Le Arti Marziali | di Giacomo Lucarini
Una mia personale analisi sullo stato dell’essere delle Arti Marziali e la loro evoluzione nel contesto generale e nel contesto particolare del Kung Fu con riferimenti al mio metodo di insegnamento e al mio concetto di Arte Marziale aperta.
Ho deciso di scrivere questo articolo, nella speranza di poter chiarire l’opinione, assolutamente personale, che ho maturato dopo 16 anni di insegnamento e 35 anni di pratica nelle Arti Marziali. Durante questo periodo, non certo breve né superficiale, ho avuto modo di praticare svariate discipline e soprattutto di formarmi e confrontarmi con moltissimi Maestri in diversi tipi di percorsi.
Arti Marziali, Discipline del Benessere e Sport da contatto.

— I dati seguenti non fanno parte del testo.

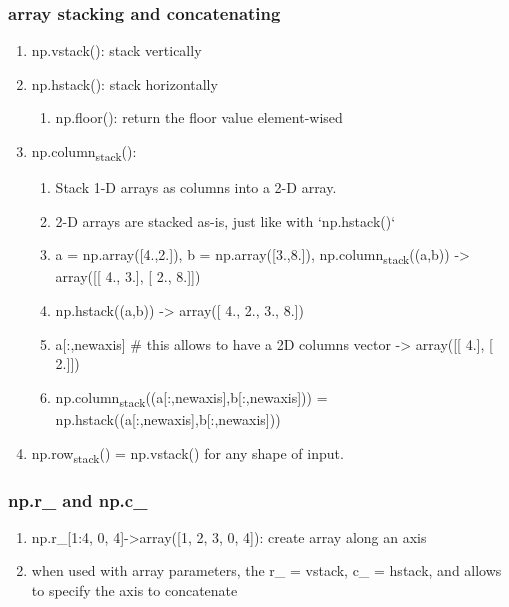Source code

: \documentclass[11pt]{article}
\begin{document}
\subsubsection{array stacking and concatenating}
\label{sec:org233ae96}
\begin{enumerate}
\item np.vstack(): stack vertically
\label{sec:org2f64911}
\item np.hstack(): stack horizontally
\label{sec:orgc1ca333}
\begin{enumerate}
\item np.floor(): return the floor value element-wised
\label{sec:orgb29b2ac}
\end{enumerate}
\item np.column\textsubscript{stack}():
\label{sec:org2e7c798}
\begin{enumerate}
\item Stack 1-D arrays as columns into a 2-D array.
\label{sec:orgf1e43e1}
\item 2-D arrays are stacked as-is, just like with `np.hstack()`
\label{sec:org5f6a8e0}
\item a = np.array([4.,2.]), b = np.array([3.,8.]), np.column\textsubscript{stack}((a,b)) -> array([[ 4., 3.], [ 2., 8.]])
\label{sec:orga25bb1c}
\item np.hstack((a,b)) -> array([ 4., 2., 3., 8.])
\label{sec:org7de9d9e}
\item a[:,newaxis] \# this allows to have a 2D columns vector -> array([[ 4.], [ 2.]])
\label{sec:orgc0a2241}
\item np.column\textsubscript{stack}((a[:,newaxis],b[:,newaxis])) = np.hstack((a[:,newaxis],b[:,newaxis]))
\label{sec:org8e4493b}
\end{enumerate}
\item np.row\textsubscript{stack}() = np.vstack() for any shape of input.
\label{sec:orge12223b}
\end{enumerate}
\subsubsection{np.r\_ and np.c\_}
\label{sec:orgb70ba27}
\begin{enumerate}
\item np.r\_[1:4, 0, 4]->array([1, 2, 3, 0, 4]): create array along an axis
\label{sec:org6bdef5f}
\item when used with array parameters, the r\_ = vstack, c\_ = hstack, and allows to specify the axis to concatenate
\label{sec:org3077342}
\end{enumerate}
\end{document}
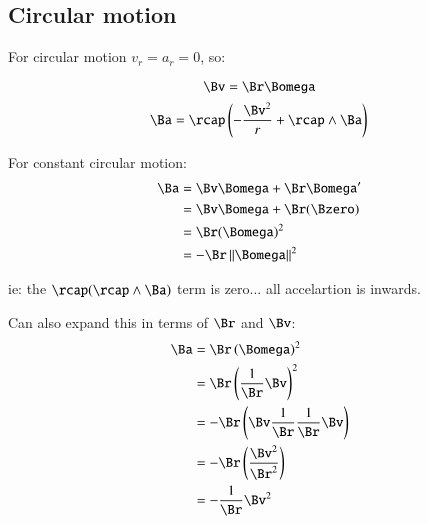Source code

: \documentclass{article}
\newcommand{\Norm}[1]{\left\lVert{#1}\right\rVert}
\begin{document}
\subsection{Circular motion}

For circular motion $v_r = a_r = 0$, so:

\[
\Bv = \Br \Bomega
\]
\[
\Ba = \rcap \left(  -\frac{\Bv^2}{r} + \rcap \wedge \Ba \right) \\
\]

For constant circular motion:
\begin{align*}
\Ba 
   &= \Bv\Bomega + \Br\Bomega' \\
   &= \Bv\Bomega + \Br(\Bzero) \\
   &= \Br(\Bomega)^2 \\
   &= -\Br\Norm{\Bomega}^2 \\
\end{align*}

ie: the $\rcap (\rcap \wedge \Ba )$ term is zero... all accelartion is inwards.

Can also expand this in terms of $\Br$ and $\Bv$:
\begin{align*}
\Ba 
   &= \Br\left(\Bomega\right)^2 \\
   &= \Br\left(\frac{1}{\Br}\Bv\right)^2 \\
   &= -\Br\left( \Bv \frac{1}{\Br} \frac{1}{\Br}\Bv \right) \\
   &= -\Br\left( \frac{\Bv^2}{\Br^2}\right) \\
   &= -\frac{1}{\Br}\Bv^2 \\
\end{align*}



\end{document}

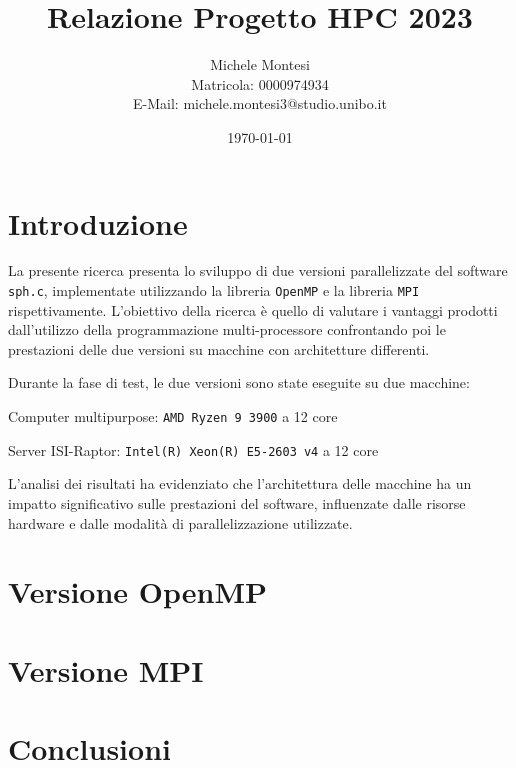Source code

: \documentclass[a4paper, 12pt]{report}
\title{Relazione Progetto HPC 2023}
\author{Michele Montesi \\
        Matricola: 0000974934 \\
        E-Mail: michele.montesi3@studio.unibo.it}
\date{\today}
\newenvironment{packed_enum}{
\begin{enumerate}
        \setlength{\itemsep}{1pt}
        \setlength{\parskip}{0pt}
        \setlength{\parsep}{0pt}
}{\end{enumerate}}
\begin{document}
\maketitle
\tableofcontents

\chapter{Introduzione}
\begin{sloppypar}
La presente ricerca presenta lo sviluppo di due versioni parallelizzate del software \texttt{sph.c}, 
implementate utilizzando la libreria \texttt{OpenMP} e la libreria \texttt{MPI} rispettivamente. 
L'obiettivo della ricerca è quello di valutare i vantaggi prodotti dall'utilizzo della programmazione multi-processore 
confrontando poi le prestazioni delle due versioni su macchine con architetture differenti.
\end{sloppypar}

\bigskip

\begin{sloppypar}
\noindent
Durante la fase di test, le due versioni sono state eseguite su due macchine:
\begin{packed_enum}
  \item Computer multipurpose: \texttt{AMD Ryzen 9 3900} a 12 core
  \item Server ISI-Raptor: \texttt{Intel(R) Xeon(R) E5-2603 v4} a 12 core
\end{packed_enum} 
L'analisi dei risultati ha evidenziato che l'architettura delle macchine ha un impatto significativo sulle 
prestazioni del software, influenzate dalle risorse hardware e dalle modalità di parallelizzazione utilizzate.
\end{sloppypar}

\chapter{Versione OpenMP}

\chapter{Versione MPI}

\chapter{Conclusioni}
\end{document}
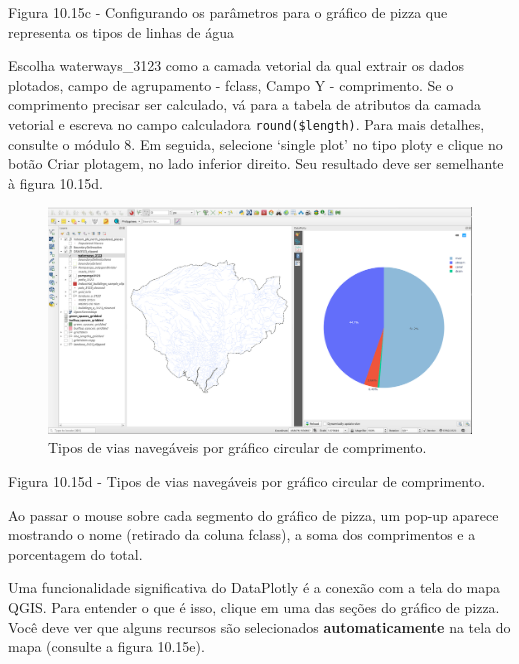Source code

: \documentclass[
]{krantz}
\begin{document}
Figura 10.15c - Configurando os parâmetros para o gráfico de pizza que representa os tipos de linhas de água

Escolha waterways\_3123 como a camada vetorial da qual extrair os dados plotados, campo de agrupamento - fclass, Campo Y - comprimento. Se o comprimento precisar ser calculado, vá para a tabela de atributos da camada vetorial e escreva no campo calculadora \texttt{round(\$length)}. Para mais detalhes, consulte o módulo 8. Em seguida, selecione `single plot' no tipo ploty e clique no botão Criar plotagem, no lado inferior direito. Seu resultado deve ser semelhante à figura 10.15d.

\begin{figure}
\centering
\includegraphics{media/modulo10/fig1015_d.png}
\caption{Tipos de vias navegáveis \hspace{0pt}\hspace{0pt}por gráfico circular de comprimento.}
\end{figure}

Figura 10.15d - Tipos de vias navegáveis \hspace{0pt}\hspace{0pt}por gráfico circular de comprimento.

Ao passar o mouse sobre cada segmento do gráfico de pizza, um pop-up aparece mostrando o nome (retirado da coluna fclass), a soma dos comprimentos e a porcentagem do total.

Uma funcionalidade significativa do DataPlotly é a conexão com a tela do mapa QGIS. Para entender o que é isso, clique em uma das seções do gráfico de pizza. Você deve ver que alguns recursos são selecionados \textbf{automaticamente} na tela do mapa (consulte a figura 10.15e).
\end{document}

Il primo passaggio fondamentale per me, è quello di chiarire il concetto di Arte Marziale. Vediamone intanto alcune definizioni:
Wikipedia alla voce “Arte Marziale” scrive:
“Con arte marziale si intende un insieme di pratiche fisiche e mentali legate al combattimento “
Garzanti alla voce “Marziale” scrive:
” Che si riferisce alla guerra, al combattimento militare: tattica marziale | (lett.) che si riferisce a Marte, dio della guerra[…]”
Le Arti Marziali sono infatti le “Arti della Guerra”, che in cinese vengono definite con il termine “Wushu” (武术) dove appunto Wu(武) sta per Guerra/Combattimento e Shu(术) sta per Arte. Wushu è uno dei tanti sinonimi del termine più generico Kung fu.

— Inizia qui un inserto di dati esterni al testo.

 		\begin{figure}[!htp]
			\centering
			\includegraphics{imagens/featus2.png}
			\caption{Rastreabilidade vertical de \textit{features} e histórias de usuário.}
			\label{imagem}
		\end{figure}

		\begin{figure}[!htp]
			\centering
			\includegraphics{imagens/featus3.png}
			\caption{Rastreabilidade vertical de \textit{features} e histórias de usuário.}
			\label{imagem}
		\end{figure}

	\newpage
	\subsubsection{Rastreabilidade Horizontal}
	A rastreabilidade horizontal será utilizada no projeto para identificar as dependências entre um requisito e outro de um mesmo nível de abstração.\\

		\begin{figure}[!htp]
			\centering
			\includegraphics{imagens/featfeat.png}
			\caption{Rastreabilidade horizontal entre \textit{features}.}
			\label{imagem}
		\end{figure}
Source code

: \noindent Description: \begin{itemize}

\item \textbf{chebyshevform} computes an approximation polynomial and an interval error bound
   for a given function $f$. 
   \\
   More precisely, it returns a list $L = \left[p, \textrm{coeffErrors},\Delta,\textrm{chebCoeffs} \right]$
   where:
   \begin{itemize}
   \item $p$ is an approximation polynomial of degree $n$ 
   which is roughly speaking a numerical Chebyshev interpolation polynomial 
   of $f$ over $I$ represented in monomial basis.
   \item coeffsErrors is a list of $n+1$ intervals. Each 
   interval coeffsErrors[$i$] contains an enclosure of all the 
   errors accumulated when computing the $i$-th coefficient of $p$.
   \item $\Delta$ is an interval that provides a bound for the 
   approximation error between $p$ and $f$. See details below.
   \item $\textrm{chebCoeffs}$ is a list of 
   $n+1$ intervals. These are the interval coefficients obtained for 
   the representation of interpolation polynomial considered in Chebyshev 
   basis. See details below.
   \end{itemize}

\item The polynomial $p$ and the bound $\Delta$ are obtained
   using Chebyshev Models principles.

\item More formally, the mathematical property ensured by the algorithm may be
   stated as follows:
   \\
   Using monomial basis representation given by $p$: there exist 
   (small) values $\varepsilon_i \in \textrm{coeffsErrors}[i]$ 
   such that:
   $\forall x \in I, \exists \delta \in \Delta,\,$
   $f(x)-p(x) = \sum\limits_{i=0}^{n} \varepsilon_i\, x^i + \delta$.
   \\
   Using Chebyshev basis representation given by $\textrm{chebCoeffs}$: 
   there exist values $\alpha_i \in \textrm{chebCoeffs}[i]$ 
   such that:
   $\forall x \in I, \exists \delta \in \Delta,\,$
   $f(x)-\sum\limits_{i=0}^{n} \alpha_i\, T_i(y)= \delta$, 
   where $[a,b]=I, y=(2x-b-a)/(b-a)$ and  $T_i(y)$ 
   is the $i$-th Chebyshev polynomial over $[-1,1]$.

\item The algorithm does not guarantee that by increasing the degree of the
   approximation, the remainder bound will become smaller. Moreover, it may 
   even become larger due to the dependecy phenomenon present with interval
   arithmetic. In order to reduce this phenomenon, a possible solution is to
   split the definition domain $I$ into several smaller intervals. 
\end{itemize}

Le Arti Marziali sono quindi dei metodi di allenamento fisico e mentale che hanno come scopo principale quello di aumentare il livello di autoprotezione dell’individuo e di predisporlo al combattimento corpo a corpo.
Ma facciamo un passo indietro.
Le Arti Marziali, fin dagli albori, si sono spesso fuse e mischiate con varie altre discipline di origine più filosofica e spirituale complementari all’allenamento funzionale al combattimento. Queste discipline avevano come obiettivo la salvaguardia della salute fisica e il rafforzamento dello spirito. Non erano quindi Arti Marziali, in quanto non davano alcun apporto tecnico al combattimento, ma venivano praticate come utile complemento per il miglioramento della persona. Sto parlando ovviamente di tutte quelle discipline che includono la respirazione, la meditazione statica e dinamica e la cura della salute attraverso le più svariate pratiche. Anche nelle antiche leggende che si raccontano sulle origini del Kung fu ad esempio, si parla di un fantomatico incontro tra i Monaci Guerrieri del Tempio Shaolin e un Monaco Zen (Bodhidharma o Daruma 達磨) nel quale si fusero per la prima volta le discipline Marziali a quelle del Benessere, apportando a quest’ultime notevoli miglioramenti. Anche se questa storia non trova conferme storiche precise, è indubbio che questo passaggio ci sia comunque stato e che abbia comunque rappresentato un grosso cambiamento nella pratica delle Arti Marziali.
Una disciplina del benessere può apportare indubbiamente un aspetto positivo in più all’Arte Marziale e alla formazione di un combattente ma non la può assolutamente sostituire. Una disciplina del Benessere praticata a sé stante, non è un’Arte Marziale e non forma l’individuo al combattimento nella maniera più assoluta.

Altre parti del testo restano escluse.